▶ [Exercise]: Every record below, from first to last, should be copied exactly; leave the pictures out.

── Recorded data ──

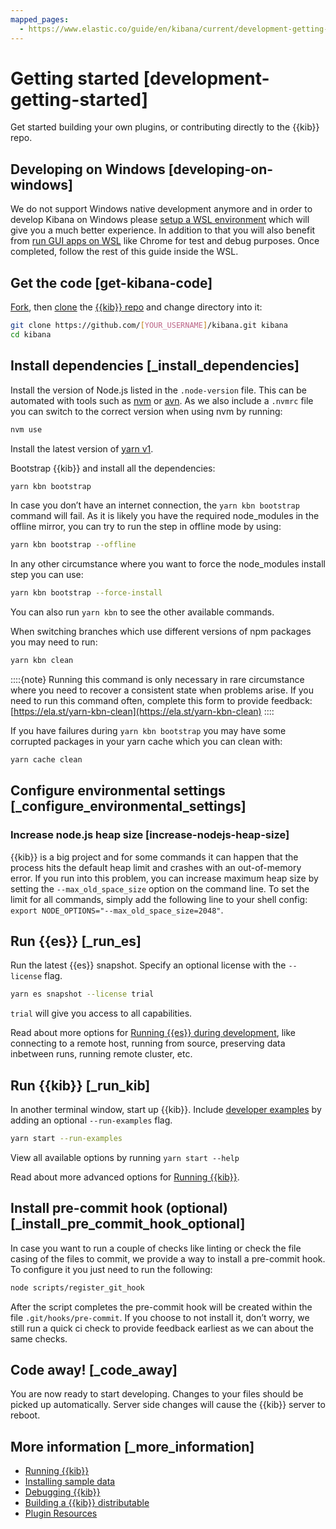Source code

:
 ```yaml
---
mapped_pages:
  - https://www.elastic.co/guide/en/kibana/current/development-getting-started.html
---
```


# Getting started [development-getting-started]

Get started building your own plugins, or contributing directly to the {{kib}} repo.


## Developing on Windows [developing-on-windows]

We do not support Windows native development anymore and in order to develop Kibana on Windows please [setup a WSL environment](https://docs.microsoft.com/en-us/windows/wsl/setup/environment) which will give you a much better experience. In addition to that you will also benefit from [run GUI apps on WSL](https://docs.microsoft.com/en-us/windows/wsl/tutorials/gui-apps) like Chrome for test and debug purposes. Once completed, follow the rest of this guide inside the WSL.


## Get the code [get-kibana-code]

[Fork](https://help.github.com/en/github/getting-started-with-github/fork-a-repo), then [clone](https://help.github.com/en/github/getting-started-with-github/fork-a-repo#step-2-create-a-local-clone-of-your-fork) the [{{kib}} repo](https://github.com/elastic/kibana/) and change directory into it:

```bash
git clone https://github.com/[YOUR_USERNAME]/kibana.git kibana
cd kibana
```


## Install dependencies [_install_dependencies]

Install the version of Node.js listed in the `.node-version` file. This can be automated with tools such as [nvm](https://github.com/nvm-sh/nvm) or [avn](https://github.com/wbyoung/avn). As we also include a `.nvmrc` file you can switch to the correct version when using nvm by running:

```bash
nvm use
```

Install the latest version of [yarn v1](https://classic.yarnpkg.com/en/docs/install).

Bootstrap {{kib}} and install all the dependencies:

```bash
yarn kbn bootstrap
```

In case you don’t have an internet connection, the `yarn kbn bootstrap` command will fail. As it is likely you have the required node_modules in the offline mirror, you can try to run the step in offline mode by using:

```bash
yarn kbn bootstrap --offline
```

In any other circumstance where you want to force the node_modules install step you can use:

```bash
yarn kbn bootstrap --force-install
```

You can also run `yarn kbn` to see the other available commands.

When switching branches which use different versions of npm packages you may need to run:

```bash
yarn kbn clean
```

::::{note}
Running this command is only necessary in rare circumstance where you need to recover a consistent state when problems arise. If you need to run this command often, complete this form to provide feedback: [https://ela.st/yarn-kbn-clean](https://ela.st/yarn-kbn-clean)
::::


If you have failures during `yarn kbn bootstrap` you may have some corrupted packages in your yarn cache which you can clean with:

```bash
yarn cache clean
```


## Configure environmental settings [_configure_environmental_settings]


### Increase node.js heap size [increase-nodejs-heap-size]

{{kib}} is a big project and for some commands it can happen that the process hits the default heap limit and crashes with an out-of-memory error. If you run into this problem, you can increase maximum heap size by setting the `--max_old_space_size` option on the command line. To set the limit for all commands, simply add the following line to your shell config: `export NODE_OPTIONS="--max_old_space_size=2048"`.


## Run {{es}} [_run_es]

Run the latest {{es}} snapshot. Specify an optional license with the `--license` flag.

```bash
yarn es snapshot --license trial
```

`trial` will give you access to all capabilities.

Read about more options for [Running {{es}} during development](/extend/running-elasticsearch.md), like connecting to a remote host, running from source, preserving data inbetween runs, running remote cluster, etc.


## Run {{kib}} [_run_kib]

In another terminal window, start up {{kib}}. Include [developer examples](https://github.com/elastic/kibana/tree/master/examples) by adding an optional `--run-examples` flag.

```bash
yarn start --run-examples
```

View all available options by running `yarn start --help`

Read about more advanced options for [Running {{kib}}](/extend/running-kibana-advanced.md).


## Install pre-commit hook (optional) [_install_pre_commit_hook_optional]

In case you want to run a couple of checks like linting or check the file casing of the files to commit, we provide a way to install a pre-commit hook. To configure it you just need to run the following:

```bash
node scripts/register_git_hook
```

After the script completes the pre-commit hook will be created within the file `.git/hooks/pre-commit`. If you choose to not install it, don’t worry, we still run a quick ci check to provide feedback earliest as we can about the same checks.


## Code away! [_code_away]

You are now ready to start developing. Changes to your files should be picked up automatically. Server side changes will cause the {{kib}} server to reboot.


## More information [_more_information]

* [Running {{kib}}](/extend/running-kibana-advanced.md)
* [Installing sample data](/extend/sample-data.md)
* [Debugging {{kib}}](/extend/kibana-debugging.md)
* [Building a {{kib}} distributable](/extend/building-kibana.md)
* [Plugin Resources](/extend/development-plugin-resources.md)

───

▶ [Answer box]:
Source code

:
 ```yaml
---
mapped_pages:
  - https://www.elastic.co/guide/en/kibana/current/development-getting-started.html
---
```


# Getting started [development-getting-started]

Get started building your own plugins, or contributing directly to the {{kib}} repo.


## Developing on Windows [developing-on-windows]

We do not support Windows native development anymore and in order to develop Kibana on Windows please [setup a WSL environment](https://docs.microsoft.com/en-us/windows/wsl/setup/environment) which will give you a much better experience. In addition to that you will also benefit from [run GUI apps on WSL](https://docs.microsoft.com/en-us/windows/wsl/tutorials/gui-apps) like Chrome for test and debug purposes. Once completed, follow the rest of this guide inside the WSL.


## Get the code [get-kibana-code]

[Fork](https://help.github.com/en/github/getting-started-with-github/fork-a-repo), then [clone](https://help.github.com/en/github/getting-started-with-github/fork-a-repo#step-2-create-a-local-clone-of-your-fork) the [{{kib}} repo](https://github.com/elastic/kibana/) and change directory into it:

```bash
git clone https://github.com/[YOUR_USERNAME]/kibana.git kibana
cd kibana
```


## Install dependencies [_install_dependencies]

Install the version of Node.js listed in the `.node-version` file. This can be automated with tools such as [nvm](https://github.com/nvm-sh/nvm) or [avn](https://github.com/wbyoung/avn). As we also include a `.nvmrc` file you can switch to the correct version when using nvm by running:

```bash
nvm use
```

Install the latest version of [yarn v1](https://classic.yarnpkg.com/en/docs/install).

Bootstrap {{kib}} and install all the dependencies:

```bash
yarn kbn bootstrap
```

In case you don’t have an internet connection, the `yarn kbn bootstrap` command will fail. As it is likely you have the required node_modules in the offline mirror, you can try to run the step in offline mode by using:

```bash
yarn kbn bootstrap --offline
```

In any other circumstance where you want to force the node_modules install step you can use:

```bash
yarn kbn bootstrap --force-install
```

You can also run `yarn kbn` to see the other available commands.

When switching branches which use different versions of npm packages you may need to run:

```bash
yarn kbn clean
```

::::{note}
Running this command is only necessary in rare circumstance where you need to recover a consistent state when problems arise. If you need to run this command often, complete this form to provide feedback: [https://ela.st/yarn-kbn-clean](https://ela.st/yarn-kbn-clean)
::::


If you have failures during `yarn kbn bootstrap` you may have some corrupted packages in your yarn cache which you can clean with:

```bash
yarn cache clean
```


## Configure environmental settings [_configure_environmental_settings]


### Increase node.js heap size [increase-nodejs-heap-size]

{{kib}} is a big project and for some commands it can happen that the process hits the default heap limit and crashes with an out-of-memory error. If you run into this problem, you can increase maximum heap size by setting the `--max_old_space_size` option on the command line. To set the limit for all commands, simply add the following line to your shell config: `export NODE_OPTIONS="--max_old_space_size=2048"`.


## Run {{es}} [_run_es]

Run the latest {{es}} snapshot. Specify an optional license with the `--license` flag.

```bash
yarn es snapshot --license trial
```

`trial` will give you access to all capabilities.

Read about more options for [Running {{es}} during development](/extend/running-elasticsearch.md), like connecting to a remote host, running from source, preserving data inbetween runs, running remote cluster, etc.


## Run {{kib}} [_run_kib]

In another terminal window, start up {{kib}}. Include [developer examples](https://github.com/elastic/kibana/tree/master/examples) by adding an optional `--run-examples` flag.

```bash
yarn start --run-examples
```

View all available options by running `yarn start --help`

Read about more advanced options for [Running {{kib}}](/extend/running-kibana-advanced.md).


## Install pre-commit hook (optional) [_install_pre_commit_hook_optional]

In case you want to run a couple of checks like linting or check the file casing of the files to commit, we provide a way to install a pre-commit hook. To configure it you just need to run the following:

```bash
node scripts/register_git_hook
```

After the script completes the pre-commit hook will be created within the file `.git/hooks/pre-commit`. If you choose to not install it, don’t worry, we still run a quick ci check to provide feedback earliest as we can about the same checks.


## Code away! [_code_away]

You are now ready to start developing. Changes to your files should be picked up automatically. Server side changes will cause the {{kib}} server to reboot.


## More information [_more_information]

* [Running {{kib}}](/extend/running-kibana-advanced.md)
* [Installing sample data](/extend/sample-data.md)
* [Debugging {{kib}}](/extend/kibana-debugging.md)
* [Building a {{kib}} distributable](/extend/building-kibana.md)
* [Plugin Resources](/extend/development-plugin-resources.md)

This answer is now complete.